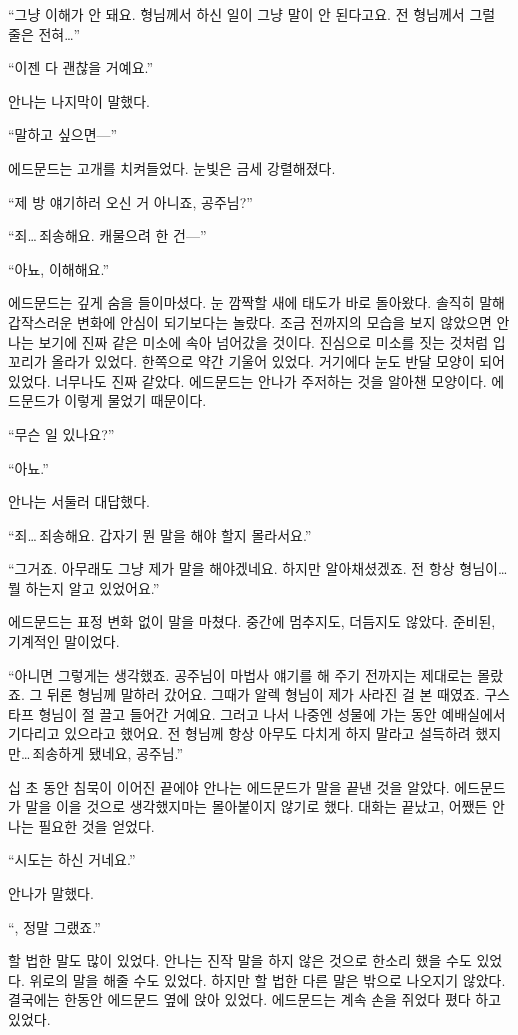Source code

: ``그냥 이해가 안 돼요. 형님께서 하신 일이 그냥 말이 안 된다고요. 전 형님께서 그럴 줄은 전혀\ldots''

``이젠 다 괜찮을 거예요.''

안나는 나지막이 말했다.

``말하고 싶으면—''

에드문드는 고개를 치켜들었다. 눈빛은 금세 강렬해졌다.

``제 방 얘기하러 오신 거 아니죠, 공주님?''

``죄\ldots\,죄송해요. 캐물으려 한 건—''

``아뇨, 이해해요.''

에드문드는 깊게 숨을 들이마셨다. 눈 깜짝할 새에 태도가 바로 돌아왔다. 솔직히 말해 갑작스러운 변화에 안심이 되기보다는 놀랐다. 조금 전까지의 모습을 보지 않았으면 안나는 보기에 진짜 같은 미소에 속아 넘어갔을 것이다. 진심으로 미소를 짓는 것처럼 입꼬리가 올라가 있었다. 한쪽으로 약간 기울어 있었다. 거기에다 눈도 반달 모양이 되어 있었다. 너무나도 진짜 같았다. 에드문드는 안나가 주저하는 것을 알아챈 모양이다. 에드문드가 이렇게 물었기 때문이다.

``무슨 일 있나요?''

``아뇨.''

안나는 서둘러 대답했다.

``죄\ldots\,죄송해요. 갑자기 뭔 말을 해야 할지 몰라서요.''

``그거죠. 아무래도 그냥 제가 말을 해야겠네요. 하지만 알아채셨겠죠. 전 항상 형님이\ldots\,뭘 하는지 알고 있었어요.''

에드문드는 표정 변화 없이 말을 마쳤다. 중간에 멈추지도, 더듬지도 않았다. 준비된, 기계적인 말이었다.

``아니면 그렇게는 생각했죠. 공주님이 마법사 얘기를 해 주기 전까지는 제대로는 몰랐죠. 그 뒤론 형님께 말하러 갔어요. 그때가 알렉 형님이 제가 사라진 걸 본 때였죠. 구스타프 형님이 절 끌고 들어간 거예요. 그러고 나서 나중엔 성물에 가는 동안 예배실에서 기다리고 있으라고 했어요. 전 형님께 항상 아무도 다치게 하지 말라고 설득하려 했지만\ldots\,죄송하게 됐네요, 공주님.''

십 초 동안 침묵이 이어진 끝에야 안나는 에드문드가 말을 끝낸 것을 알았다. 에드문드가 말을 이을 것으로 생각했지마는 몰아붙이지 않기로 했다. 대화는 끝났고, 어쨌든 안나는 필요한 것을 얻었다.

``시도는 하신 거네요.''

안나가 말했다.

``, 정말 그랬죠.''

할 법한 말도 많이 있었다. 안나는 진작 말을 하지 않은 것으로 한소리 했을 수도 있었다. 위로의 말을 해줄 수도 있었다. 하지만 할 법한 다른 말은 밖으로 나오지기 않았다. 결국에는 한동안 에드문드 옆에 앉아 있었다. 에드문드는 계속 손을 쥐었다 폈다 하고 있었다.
###
Aim of the task: Go through the listing above and return each line that includes the word "에드문드는".

Result below:
에드문드는 고개를 치켜들었다. 눈빛은 금세 강렬해졌다.
에드문드는 깊게 숨을 들이마셨다. 눈 깜짝할 새에 태도가 바로 돌아왔다. 솔직히 말해 갑작스러운 변화에 안심이 되기보다는 놀랐다. 조금 전까지의 모습을 보지 않았으면 안나는 보기에 진짜 같은 미소에 속아 넘어갔을 것이다. 진심으로 미소를 짓는 것처럼 입꼬리가 올라가 있었다. 한쪽으로 약간 기울어 있었다. 거기에다 눈도 반달 모양이 되어 있었다. 너무나도 진짜 같았다. 에드문드는 안나가 주저하는 것을 알아챈 모양이다. 에드문드가 이렇게 물었기 때문이다.
에드문드는 표정 변화 없이 말을 마쳤다. 중간에 멈추지도, 더듬지도 않았다. 준비된, 기계적인 말이었다.
할 법한 말도 많이 있었다. 안나는 진작 말을 하지 않은 것으로 한소리 했을 수도 있었다. 위로의 말을 해줄 수도 있었다. 하지만 할 법한 다른 말은 밖으로 나오지기 않았다. 결국에는 한동안 에드문드 옆에 앉아 있었다. 에드문드는 계속 손을 쥐었다 폈다 하고 있었다.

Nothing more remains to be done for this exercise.